That's not the point.

The point is that it's a good feature to have, and soon enough it will be
silly for you to buy a TV that can't do those same tricks.

It's like a TV remote on old TVs. You probably wouldn't throw away your old TV
just because it didn't have a remote. But when you bought your next TV for
whatever reason, you probably wanted the one with the remote.

------
rburhum
From the comments, I must be the only one that thinks that adding new features
to something that is already a complete mess, is just a terrible idea. Google
TV is not a real consumer product. It sucks big time. I cannot even gift it to
my parents because they (as well as I) dont have a cable box and most (all??)
Google TVs use HDMI (reminder: my cable provider doesnt have an HDMI cable
coming out of the wall).

So what am I supposed to use this junk for?
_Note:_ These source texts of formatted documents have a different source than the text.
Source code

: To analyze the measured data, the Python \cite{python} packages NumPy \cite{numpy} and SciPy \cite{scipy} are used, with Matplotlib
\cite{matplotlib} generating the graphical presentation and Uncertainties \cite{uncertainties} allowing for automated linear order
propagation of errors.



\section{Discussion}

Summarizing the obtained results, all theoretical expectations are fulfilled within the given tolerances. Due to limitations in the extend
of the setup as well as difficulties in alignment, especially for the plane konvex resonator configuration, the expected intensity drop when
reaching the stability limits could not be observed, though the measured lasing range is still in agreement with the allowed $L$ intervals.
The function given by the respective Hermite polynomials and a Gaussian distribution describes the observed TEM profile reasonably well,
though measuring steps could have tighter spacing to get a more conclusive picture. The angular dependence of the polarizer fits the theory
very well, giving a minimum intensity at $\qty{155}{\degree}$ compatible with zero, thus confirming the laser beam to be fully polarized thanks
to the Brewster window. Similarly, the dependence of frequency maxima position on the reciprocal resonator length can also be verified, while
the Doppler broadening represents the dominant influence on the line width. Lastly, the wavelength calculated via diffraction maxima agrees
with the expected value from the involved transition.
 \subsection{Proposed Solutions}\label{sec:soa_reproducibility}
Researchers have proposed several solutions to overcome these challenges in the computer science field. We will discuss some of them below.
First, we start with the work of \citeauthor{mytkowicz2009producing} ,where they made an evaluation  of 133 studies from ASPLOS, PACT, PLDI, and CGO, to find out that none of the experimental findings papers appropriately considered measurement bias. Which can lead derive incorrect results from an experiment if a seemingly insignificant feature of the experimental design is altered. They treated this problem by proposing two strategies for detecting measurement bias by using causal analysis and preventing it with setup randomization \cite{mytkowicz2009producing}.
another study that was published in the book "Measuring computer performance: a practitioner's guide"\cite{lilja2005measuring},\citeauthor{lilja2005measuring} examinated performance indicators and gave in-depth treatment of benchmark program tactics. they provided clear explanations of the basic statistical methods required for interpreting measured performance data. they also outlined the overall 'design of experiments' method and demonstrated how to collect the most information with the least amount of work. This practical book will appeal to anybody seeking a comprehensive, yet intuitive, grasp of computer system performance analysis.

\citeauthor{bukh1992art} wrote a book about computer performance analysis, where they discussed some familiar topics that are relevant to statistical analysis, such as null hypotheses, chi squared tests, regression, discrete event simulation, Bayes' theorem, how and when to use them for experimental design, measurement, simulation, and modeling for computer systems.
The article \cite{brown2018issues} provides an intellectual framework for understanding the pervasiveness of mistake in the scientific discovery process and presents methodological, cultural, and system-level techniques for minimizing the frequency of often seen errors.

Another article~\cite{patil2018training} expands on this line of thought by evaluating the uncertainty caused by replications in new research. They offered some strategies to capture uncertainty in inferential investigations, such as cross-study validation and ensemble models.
\- Browsing the web? I guess that is what my cursor and the big ass keyboard
on my lap is for.

\- Netflix/Vudu whatever other streaming service? My PS3,Wii XBOX 360 do that
already.

\- Games? That crap doesnt even have decent accelerated hardware support, and
did I mention that I have a PS3, Wii and XBOX 360? Any of those devices (which
by the way are mostly at the same price point) can do 1000 times better.

\- Apps? I like my apps in my tablet or phone. Since I usually have to read to
use them and it is a horrible experience to read anything on a TV screen.

I know I am going to get downvoted like crazy, but I dont care at all about my
HN score.

Face reality - Google TV is a piece of junk that does several things - and it
sucks at all of them.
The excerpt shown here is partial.